フケアタマ、金ぱつの騎士/トンボソのおひめさま/石井 桃子・訳/岩波書店/1963年初版
「フケアタマ」の最後に、ジャンという若者が、王さまのためにすばらしい手柄をたてる事件がもちあがりました。けれども、それは別のおはなしになります。とあって、次の「金ぱつの騎士」につながる構成になっています。
一話だけでは長すぎるので、こんな構成もありかなと思わせるお話。
3年前だったらけっして考えようとしなかったこんな長いものも、今だったら取り組んでみてもいいかなと思わせる話。
「フケアタマ」では、父親からいじめ続けられたジャンが、家をとびだし、魔法使いの城で働くことに。
ジャンの仕事は、白と黒の馬を世話すること。
城のどこを見るのも自由だが、この部屋だけはみるなと言い残して、魔法使いのおばあさんは旅にでかける。
ジャンは、見るなという部屋を開けてみることに。
この部屋をあけ、ジャンの髪の毛が、水にふれると金髪にかわり、こまかいお金を水につけると金貨にかわります。
かえってきたおばあさんから逃げ出す場面は、日本の「3枚の札」のよう。
山やびんの山があらわれ、なんとか魔法使いから逃げ出し、いきついたお城で王さまのお庭係の下働きとして働くことになります。
白い馬は、見るなといわれた部屋をみて、罰として、馬にかえられた若者。
「金ぱつの騎士」は、隣の国と戦争になったとき、ジャンが白い馬にのってひそかにでかけ相手を打ち破ります。
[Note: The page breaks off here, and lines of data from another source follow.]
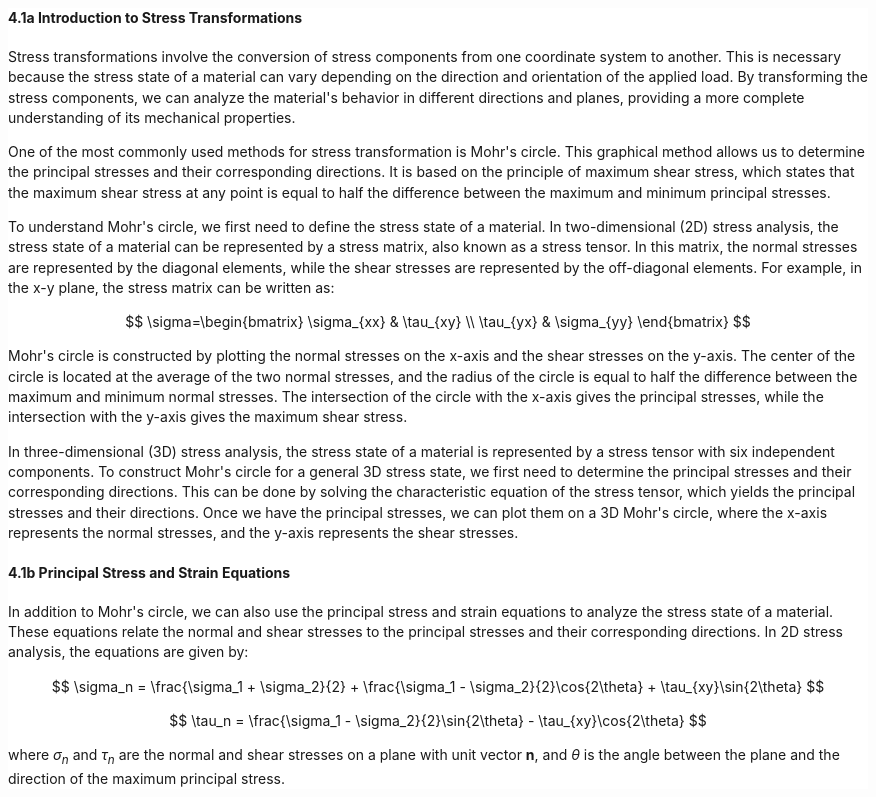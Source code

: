 #### 4.1a Introduction to Stress Transformations

Stress transformations involve the conversion of stress components from one coordinate system to another. This is necessary because the stress state of a material can vary depending on the direction and orientation of the applied load. By transforming the stress components, we can analyze the material's behavior in different directions and planes, providing a more complete understanding of its mechanical properties.

One of the most commonly used methods for stress transformation is Mohr's circle. This graphical method allows us to determine the principal stresses and their corresponding directions. It is based on the principle of maximum shear stress, which states that the maximum shear stress at any point is equal to half the difference between the maximum and minimum principal stresses.

To understand Mohr's circle, we first need to define the stress state of a material. In two-dimensional (2D) stress analysis, the stress state of a material can be represented by a stress matrix, also known as a stress tensor. In this matrix, the normal stresses are represented by the diagonal elements, while the shear stresses are represented by the off-diagonal elements. For example, in the x-y plane, the stress matrix can be written as:

$$
\sigma=\begin{bmatrix}
\sigma_{xx} & \tau_{xy} \\
\tau_{yx} & \sigma_{yy}
\end{bmatrix}
$$

Mohr's circle is constructed by plotting the normal stresses on the x-axis and the shear stresses on the y-axis. The center of the circle is located at the average of the two normal stresses, and the radius of the circle is equal to half the difference between the maximum and minimum normal stresses. The intersection of the circle with the x-axis gives the principal stresses, while the intersection with the y-axis gives the maximum shear stress.

In three-dimensional (3D) stress analysis, the stress state of a material is represented by a stress tensor with six independent components. To construct Mohr's circle for a general 3D stress state, we first need to determine the principal stresses and their corresponding directions. This can be done by solving the characteristic equation of the stress tensor, which yields the principal stresses and their directions. Once we have the principal stresses, we can plot them on a 3D Mohr's circle, where the x-axis represents the normal stresses, and the y-axis represents the shear stresses.

#### 4.1b Principal Stress and Strain Equations

In addition to Mohr's circle, we can also use the principal stress and strain equations to analyze the stress state of a material. These equations relate the normal and shear stresses to the principal stresses and their corresponding directions. In 2D stress analysis, the equations are given by:

$$
\sigma_n = \frac{\sigma_1 + \sigma_2}{2} + \frac{\sigma_1 - \sigma_2}{2}\cos{2\theta} + \tau_{xy}\sin{2\theta}
$$

$$
\tau_n = \frac{\sigma_1 - \sigma_2}{2}\sin{2\theta} - \tau_{xy}\cos{2\theta}
$$

where $\sigma_n$ and $\tau_n$ are the normal and shear stresses on a plane with unit vector $\mathbf{n}$, and $\theta$ is the angle between the plane and the direction of the maximum principal stress.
次に敵がせめてきたときは、赤い馬にのってこれも打ち破ります。
三回目は、黒い馬に乗って、敵を打ち破ることに。
これに三人の王女がからみ、ジャンは末の王女と結ばれることに。
冒険あり,ロマンありで飽きさせない。昔話のさまざまな要素がこめられて、ひとつひとつの場面がイメージしやすくなっています。